Les freins structurels ouest-africains
L'absence d'infrastructures de recharge est le premier obstacle. Sur les 1 500 bornes publiques recensées en Afrique subsaharienne hors Afrique du Sud, la quasi-totalité se trouve en Afrique de l'Est. Le coût d'acquisition reste prohibitif pour une population où le revenu médian est inférieur à 2 dollars par jour. Surtout, les politiques publiques n'offrent ni incitations fiscales ni subventions.
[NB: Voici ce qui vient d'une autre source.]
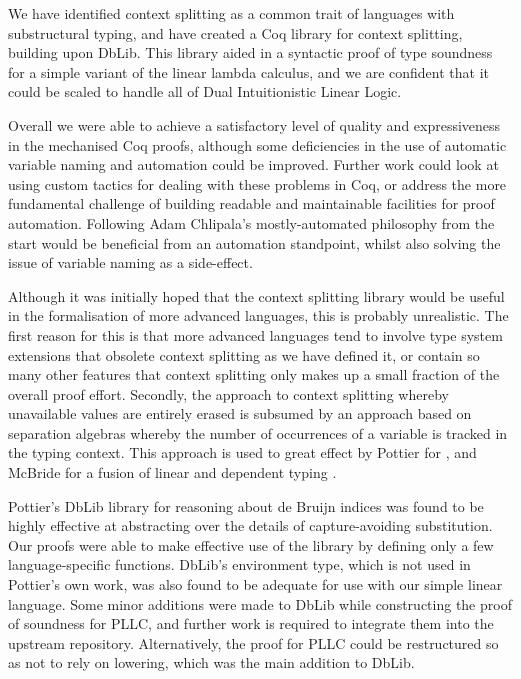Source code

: \documentclass[]{unswthesis}
\newcommand{\SSPHS}{\text{SSPHS }}
\begin{document}
We have identified context splitting as a common trait of languages with substructural typing, and have created a Coq library for context splitting, building upon DbLib. This library aided in a syntactic proof of type soundness for a simple variant of the linear lambda calculus, and we are confident that it could be scaled to handle all of Dual Intuitionistic Linear Logic.

Overall we were able to achieve a satisfactory level of quality and expressiveness in the mechanised Coq proofs, although some deficiencies in the use of automatic variable naming and automation could be improved. Further work could look at using custom tactics for dealing with these problems in Coq, or address the more fundamental challenge of building readable and maintainable facilities for proof automation. Following Adam Chlipala's mostly-automated philosophy from the start would be beneficial from an automation standpoint, whilst also solving the issue of variable naming as a side-effect.

Although it was initially hoped that the context splitting library would be useful in the formalisation of more advanced languages, this is probably unrealistic. The first reason for this is that more advanced languages tend to involve type system extensions that obsolete context splitting as we have defined it, or contain so many other features that context splitting only makes up a small fraction of the overall proof effort. Secondly, the approach to context splitting whereby unavailable values are entirely erased is subsumed by an approach based on separation algebras whereby the number of occurrences of a variable is tracked in the typing context. This approach is used to great effect by Pottier for \SSPHS \cite{pottier13}, and McBride for a fusion of linear and dependent typing \cite{mcbride16}.

Pottier's DbLib library for reasoning about de Bruijn indices was found to be highly effective at abstracting over the details of capture-avoiding substitution. Our proofs were able to make effective use of the library by defining only a few language-specific functions. DbLib's environment type, which is not used in Pottier's own work, was also found to be adequate for use with our simple linear language. Some minor additions were made to DbLib while constructing the proof of soundness for PLLC, and further work is required to integrate them into the upstream repository. Alternatively, the proof for PLLC could be restructured so as not to rely on lowering, which was the main addition to DbLib.
\end{document}
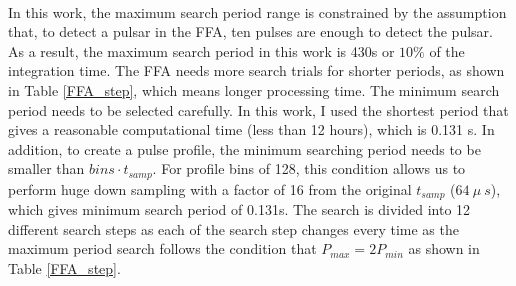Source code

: \documentclass[thesis_msc.tex]{subfiles}
\begin{document}
\paragraph{} In this work, the maximum search period range is constrained by the assumption that, to detect a pulsar in the FFA, ten pulses are enough to detect the pulsar. As a result, the maximum search period in this work is 430s or $10\%$ of the integration time. The FFA needs more search trials for shorter periods, as shown in Table \ref{FFA_step}, which means longer processing time. The minimum search period needs to be selected carefully. In this work, I used the shortest period that gives a reasonable computational time (less than 12 hours), which is 0.131 s. In addition,  to create a pulse profile, the  minimum searching period needs to be smaller than $bins \cdot t_{samp}$. For profile bins of 128, this condition allows us to perform huge down sampling with a factor of 16 from the original $t_{samp}$ ($64~\mu~s$), which gives minimum search period of 0.131s. The search is divided into 12 different search steps as each of the search step changes every time as the maximum period search follows the condition that $P_{max}=2 P_{min}$ as shown in Table \ref{FFA_step}.       

\end{document}

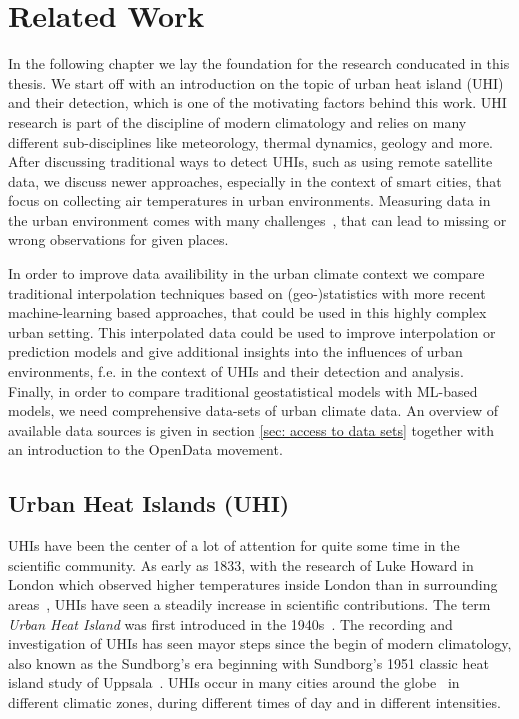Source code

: \chapter{Related Work}
\label{chap:Related Work}

In the following chapter we lay the foundation for the research conducated in this thesis. We start off with an introduction on the topic of urban heat island (UHI) and their detection, which is one of the motivating factors behind this work. UHI research is part of the discipline of modern climatology and relies on many different sub-disciplines like meteorology, thermal dynamics, geology and more.
After discussing traditional ways to detect UHIs, such as using remote satellite data, we discuss newer approaches, especially in the context of smart cities, that focus on collecting air temperatures in urban environments. Measuring data in the urban environment comes with many challenges~\cite{oke2006guideline}, that can lead to missing or wrong observations for given places.

In order to improve data availibility in the urban climate context we compare traditional interpolation techniques based on (geo-)statistics with more recent machine-learning based approaches, that could be used in this highly complex urban setting. This interpolated data could be used to improve interpolation or prediction models and give additional insights into the influences of urban environments, f.e. in the context of UHIs and their detection and analysis.
Finally, in order to compare traditional geostatistical models with ML-based models, we need comprehensive data-sets of urban climate data. An overview of available data sources is given in section \ref{sec: access to data sets} together with an introduction to the OpenData movement.

\section{Urban Heat Islands (UHI)}

UHIs have been the center of a lot of attention for quite some time in the scientific community. As early as 1833, with the research of Luke Howard in London which observed higher temperatures inside London than in surrounding areas~\cite{howard1833climate}, UHIs have seen a steadily increase in scientific contributions. The term \textit{Urban Heat Island} was first introduced in the 1940s~\cite{balchin1947micro}. The recording and investigation of UHIs has seen mayor steps since the begin of modern climatology, also known as the Sundborg's era beginning with Sundborg's 1951 classic heat island study of Uppsala~\cite{sundborg1951climatological}. UHIs occur in many cities around the globe~\cite{peng2012surface} in different climatic zones, during different times of day and in different intensities.\\

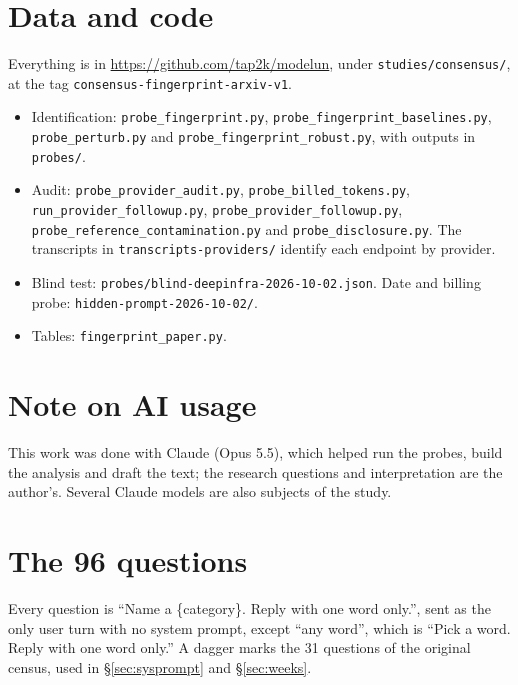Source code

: \documentclass[11pt]{article}
\begin{document}
\section*{Data and code}

Everything is in \url{https://github.com/tap2k/modelun}, under \texttt{studies/consensus/}, at the
tag \texttt{consensus-fingerprint-arxiv-v1}.
\begin{itemize}\setlength{\itemsep}{0pt}\raggedright
\item Identification: \texttt{probe\_fingerprint.py}, \texttt{probe\_fingerprint\_baselines.py},
\texttt{probe\_perturb.py} and \texttt{probe\_fingerprint\_robust.py}, with outputs in
\texttt{probes/}.
\item Audit: \texttt{probe\_provider\_audit.py}, \texttt{probe\_billed\_tokens.py},
\texttt{run\_provider\_followup.py}, \texttt{probe\_provider\_followup.py},
\texttt{probe\_reference\_contamination.py} and \texttt{probe\_disclosure.py}. The transcripts in
\texttt{transcripts-providers/} identify each endpoint by provider.
\item Blind test: \texttt{probes/blind-deepinfra-2026-10-02.json}. Date and billing probe:
\texttt{hidden-prompt-2026-10-02/}.
\item Tables: \texttt{fingerprint\_paper.py}.
\end{itemize}

\section*{Note on AI usage}
This work was done with Claude (Opus 5.5), which helped run the probes, build the analysis and
draft the text; the research questions and interpretation are the author's. Several Claude
models are also subjects of the study.




\appendix

\section{The 96 questions}
\label{app:questions}

Every question is ``Name a \{category\}. Reply with one word only.'', sent as the only user turn
with no system prompt, except ``any word'', which is ``Pick a word. Reply with one word only.''
A dagger marks the 31 questions of the original census, used in \S\ref{sec:sysprompt} and
\S\ref{sec:weeks}.
\end{document}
Au Nigeria, premier marché automobile régional, les droits de douane sur les véhicules électriques importés sont les mêmes que pour les thermiques, alors que le Maroc a supprimé la TVA sur ces importations.
Le paradoxe des ressources fossiles
Les annonces récentes de la Nigeria National Petroleum Corporation (NNPC) – une production pétrolière à 1,71 million de barils par jour, son plus haut depuis cinq ans – illustrent le dilemme. La région tire une part significative de ses recettes fiscales et de ses exportations des hydrocarbures et de l’or (comme en témoigne la solidité des opérations d’Iamgold en Afrique de l’Ouest). Or, la transition électrique mondiale menace à terme la demande de pétrole. En retardant l’adoption des véhicules électriques, les États ouest-africains ne protègent pas leur économie ; ils prolongent une dépendance qui pourrait devenir dramatique lorsque les marchés européens et asiatiques basculeront.
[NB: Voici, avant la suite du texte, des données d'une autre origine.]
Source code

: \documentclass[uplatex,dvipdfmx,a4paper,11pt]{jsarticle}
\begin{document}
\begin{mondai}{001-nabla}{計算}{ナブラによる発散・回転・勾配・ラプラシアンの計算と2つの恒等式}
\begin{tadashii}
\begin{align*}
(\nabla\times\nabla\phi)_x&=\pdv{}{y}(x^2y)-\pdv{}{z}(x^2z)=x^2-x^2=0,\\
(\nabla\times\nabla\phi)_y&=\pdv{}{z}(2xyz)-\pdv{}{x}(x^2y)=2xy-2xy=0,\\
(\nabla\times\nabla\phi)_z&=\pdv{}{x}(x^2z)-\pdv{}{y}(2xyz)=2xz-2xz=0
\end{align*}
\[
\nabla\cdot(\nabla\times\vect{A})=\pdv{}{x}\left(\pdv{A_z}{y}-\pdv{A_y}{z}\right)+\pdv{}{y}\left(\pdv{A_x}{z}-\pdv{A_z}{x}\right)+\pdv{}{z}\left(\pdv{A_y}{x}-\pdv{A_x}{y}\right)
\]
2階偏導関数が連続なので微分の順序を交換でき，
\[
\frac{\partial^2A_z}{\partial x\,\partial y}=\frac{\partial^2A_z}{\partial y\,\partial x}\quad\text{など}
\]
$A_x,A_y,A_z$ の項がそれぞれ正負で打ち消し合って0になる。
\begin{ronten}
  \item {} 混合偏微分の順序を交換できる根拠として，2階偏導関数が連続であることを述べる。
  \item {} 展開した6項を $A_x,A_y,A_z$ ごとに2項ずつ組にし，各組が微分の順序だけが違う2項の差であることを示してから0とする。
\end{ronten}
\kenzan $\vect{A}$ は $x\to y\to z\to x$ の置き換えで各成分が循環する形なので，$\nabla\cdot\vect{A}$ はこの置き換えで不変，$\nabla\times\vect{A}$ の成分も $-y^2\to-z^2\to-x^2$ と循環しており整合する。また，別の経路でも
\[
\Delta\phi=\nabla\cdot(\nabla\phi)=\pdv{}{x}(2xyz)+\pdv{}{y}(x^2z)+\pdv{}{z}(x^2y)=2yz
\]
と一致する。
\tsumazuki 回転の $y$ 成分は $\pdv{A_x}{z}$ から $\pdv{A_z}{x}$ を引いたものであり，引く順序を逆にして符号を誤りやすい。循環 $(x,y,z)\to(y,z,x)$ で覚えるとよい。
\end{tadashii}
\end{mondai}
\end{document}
Une opportunité industrielle manquée ?
Le Maroc, grâce à ses accords de libre-échange et à ses investissements dans les batteries, exporte désormais plus de voitures que la Chine. En Afrique de l'Ouest, le seul pays ayant une industrie automobile naissante est le Nigeria, avec l'usine d'Innoson, mais celle-ci produit encore exclusivement des véhicules thermiques. Aucune stratégie régionale de montage de véhicules électriques n’est en place, alors que le potentiel existe : le Ghana et le Sénégal disposent de zones franches et d’une main-d’œuvre qualifiée. La guerre en Ukraine et la flambée des carburants auraient pu accélérer la prise de conscience, mais l'essence reste subventionnée dans plusieurs pays, ce qui réduit l'attrait du tout-électrique.
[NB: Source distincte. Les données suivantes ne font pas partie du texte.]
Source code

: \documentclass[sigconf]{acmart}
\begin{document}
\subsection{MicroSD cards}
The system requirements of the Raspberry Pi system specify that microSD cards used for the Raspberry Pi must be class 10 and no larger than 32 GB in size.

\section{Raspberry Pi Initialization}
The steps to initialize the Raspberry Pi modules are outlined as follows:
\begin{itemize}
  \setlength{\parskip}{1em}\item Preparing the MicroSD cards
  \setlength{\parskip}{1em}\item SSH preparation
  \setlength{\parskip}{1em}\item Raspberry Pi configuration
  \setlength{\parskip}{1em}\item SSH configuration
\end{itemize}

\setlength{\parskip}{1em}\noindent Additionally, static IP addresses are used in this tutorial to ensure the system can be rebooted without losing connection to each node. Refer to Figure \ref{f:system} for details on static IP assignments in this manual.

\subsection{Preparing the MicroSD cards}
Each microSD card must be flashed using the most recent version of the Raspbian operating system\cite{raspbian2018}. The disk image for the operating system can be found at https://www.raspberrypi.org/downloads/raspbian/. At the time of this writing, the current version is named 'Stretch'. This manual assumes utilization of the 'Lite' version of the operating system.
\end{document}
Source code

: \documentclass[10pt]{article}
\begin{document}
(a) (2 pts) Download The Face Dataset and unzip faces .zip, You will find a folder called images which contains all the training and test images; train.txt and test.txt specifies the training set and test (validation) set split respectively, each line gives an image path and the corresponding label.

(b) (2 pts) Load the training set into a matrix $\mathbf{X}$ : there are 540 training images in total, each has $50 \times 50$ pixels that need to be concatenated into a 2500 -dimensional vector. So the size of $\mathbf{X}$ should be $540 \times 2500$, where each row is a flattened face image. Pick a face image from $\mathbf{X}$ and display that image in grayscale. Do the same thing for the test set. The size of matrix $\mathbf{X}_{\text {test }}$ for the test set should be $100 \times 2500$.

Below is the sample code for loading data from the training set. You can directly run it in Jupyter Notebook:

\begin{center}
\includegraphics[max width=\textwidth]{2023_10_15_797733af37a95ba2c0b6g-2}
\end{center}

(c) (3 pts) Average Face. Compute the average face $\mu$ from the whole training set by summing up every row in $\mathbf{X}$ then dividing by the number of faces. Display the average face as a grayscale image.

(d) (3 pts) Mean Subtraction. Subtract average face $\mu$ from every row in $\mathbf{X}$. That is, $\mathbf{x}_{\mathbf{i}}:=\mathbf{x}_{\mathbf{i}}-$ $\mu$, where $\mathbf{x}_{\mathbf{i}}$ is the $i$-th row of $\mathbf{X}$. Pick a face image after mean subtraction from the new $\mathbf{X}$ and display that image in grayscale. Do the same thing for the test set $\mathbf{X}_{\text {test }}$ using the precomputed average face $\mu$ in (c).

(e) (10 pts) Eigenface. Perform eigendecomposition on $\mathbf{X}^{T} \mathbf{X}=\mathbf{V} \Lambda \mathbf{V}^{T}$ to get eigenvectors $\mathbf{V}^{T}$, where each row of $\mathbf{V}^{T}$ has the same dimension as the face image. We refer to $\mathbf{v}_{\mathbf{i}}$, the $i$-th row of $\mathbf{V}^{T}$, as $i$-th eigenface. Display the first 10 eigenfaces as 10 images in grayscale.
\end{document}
Le facteur minier : une épée à double tranchant
Les progrès de l’exploitation aurifère (Iamgold a confirmé ses prévisions de production pour 2026) montrent que le secteur extractif reste dynamique. Mais l’or n’est pas un intrant clé des batteries. En revanche, le lithium, le cobalt et le graphite le sont, et l’Afrique de l’Ouest en possède des réserves encore peu exploitées. La Côte d’Ivoire et le Mali ont entamé des prospections, mais sans cadre d’industrialisation. L’enjeu n’est pas seulement d’utiliser des voitures électriques, mais de s’insérer dans la chaîne de valeur mondiale de la mobilité propre, de l’extraction des minerais à la fabrication de batteries.
Un réveil tardif mais possible
Le retard ouest-africain n’est pas une fatalité. Le Cap-Vert, membre de la CEDEAO, a déjà montré la voie en annonçant l’interdiction des ventes de véhicules thermiques neufs. Mais les grands pays comme le Nigeria, le Ghana et la Côte d’Ivoire doivent harmoniser leurs politiques, investir dans les infrastructures et réviser leurs fiscalités. La transition énergétique est en marche, et les décisions prises aujourd'hui détermineront la place de la région dans l'économie mondiale de demain.
Alors que le monde accélère vers l'électromobilité, l'Afrique de l'Ouest semble figée dans un modèle économique hérité du XXe siècle. Pourtant, les ressources existent – minerais stratégiques, main-d'œuvre, potentiel solaire – pour rattraper le retard. La question n'est plus de savoir si la transition aura lieu, mais quand et comment la région décidera de l'embrasser.